Jaipur, Rajasthan. India. November 2024
Aside from the cities of Delhi and Agra, the state of Rajasthan is the most popular region for international travelers visiting India. The state is dotted with magnificent royal palaces and forts dating back hundreds of years — all featuring ornate and mesmerizing architecture. Rajasthan felt like my first real foray into India, with the quieter mountains of Himachal Pradesh seemingly a world away. Don’t let my photos fool you, I found budget traveling in Rajasthan to be incredibly taxing, with the hassles greatly overshadowing the tangible rewards.

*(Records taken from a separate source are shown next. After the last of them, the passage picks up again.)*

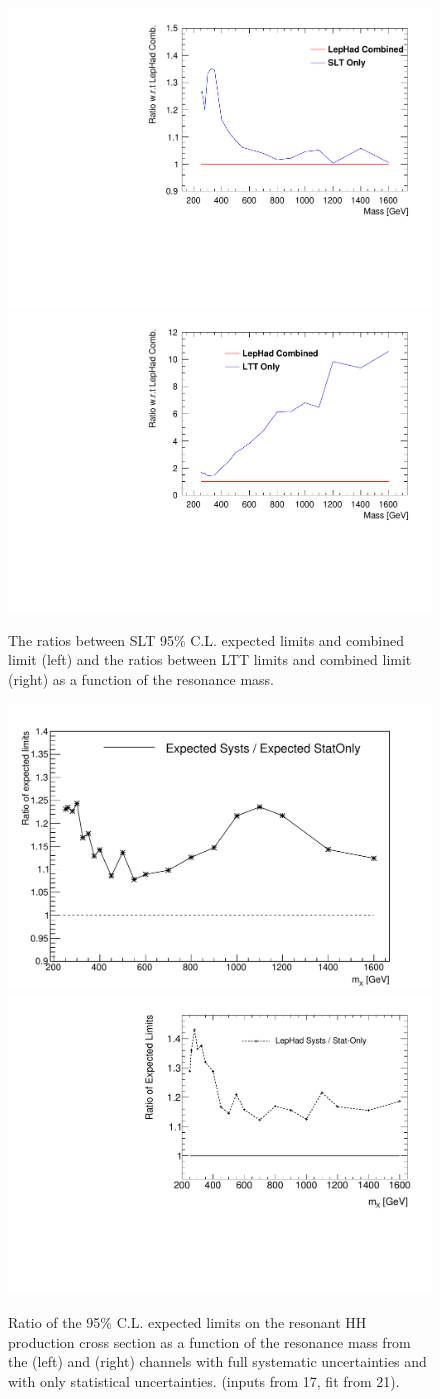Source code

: \begin{figure}
\centering
\includegraphics[width=.45\textwidth]{figures/results/HH/LepHad/SLT_LepHad.pdf}
\includegraphics[width=.45\textwidth]{figures/results/HH/LepHad/LTT_LepHad.pdf}
\caption{The ratios between SLT 95\% C.L. expected limits and \lephad combined limit (left)
and the ratios between LTT limits and \lephad combined limit (right) as a
function of the resonance mass.} 
\label{fig:LepHadLimitsratio}
\end{figure}

\begin{figure}
\centering
\includegraphics[width=.45\textwidth]{figures/results/HH/HadHad/HadHadFit21062021/Limits/ratio_HadHad_21062021_SystsStat}
\includegraphics[width=.45\textwidth]{figures/results/HH/LepHad/ratio_LepHad_SystStat}
\caption{Ratio of the 95\% C.L. expected limits on the resonant HH production cross section as a function of the resonance mass from the \hadhad (left) and \lephad (right) channels with full systematic uncertainties and with only statistical uncertainties. (\hadhad inputs from 17, fit from 21).}
\label{fig:LimitsSysStatRatio}
\end{figure}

Jaipur, Rajasthan. India. November 2024
I came to Rajasthan in a bit of a hurry from Daramshala, taking an overnight bus to Delhi and then another six hour bus to the city of Jaipur. I did this because the Diwali festival was starting on the night of my arrival, and Jaipur was said to be a top location to witness the festivities. Known as the Festival of Light, Diwali takes place over five days and is marked by decorative lights and extensive fireworks. In Jaipur I mistakenly booked a hostel that was a considerable walk outside of the walled “Pink City” area (where most of the historical sites await), but anyhow I still had a nice night with the people I met there.

Jaipur, Rajasthan. India. November 2024
Along with seven European travelers from the hostel I took part in a Diwali ceremony with our hosts. This involved making offerings to the Hindu Gods for good luck and fortune. Imagine us, a bunch of clueless westerners sitting on the floor overtop of a white cloth — the manager of our hostel chanting in a hushed tone, then inviting each of us one by one to offer specs of rice, spice, and water to small dolls representing the Goddess Lakshmi and Lord Ganesha.
Later we all Uber’d to an unassuming building with a lively 10th floor rooftop restaurant. Fireworks exploded in the distance all around us, and it felt like an early New Year’s Eve celebration. Plus, because we had two rowdy Irish girls there it was almost mandatory to drink. At one point we had three huge beer flights on our table (meanwhile the Indian people around us enjoyed their more traditional hookahs).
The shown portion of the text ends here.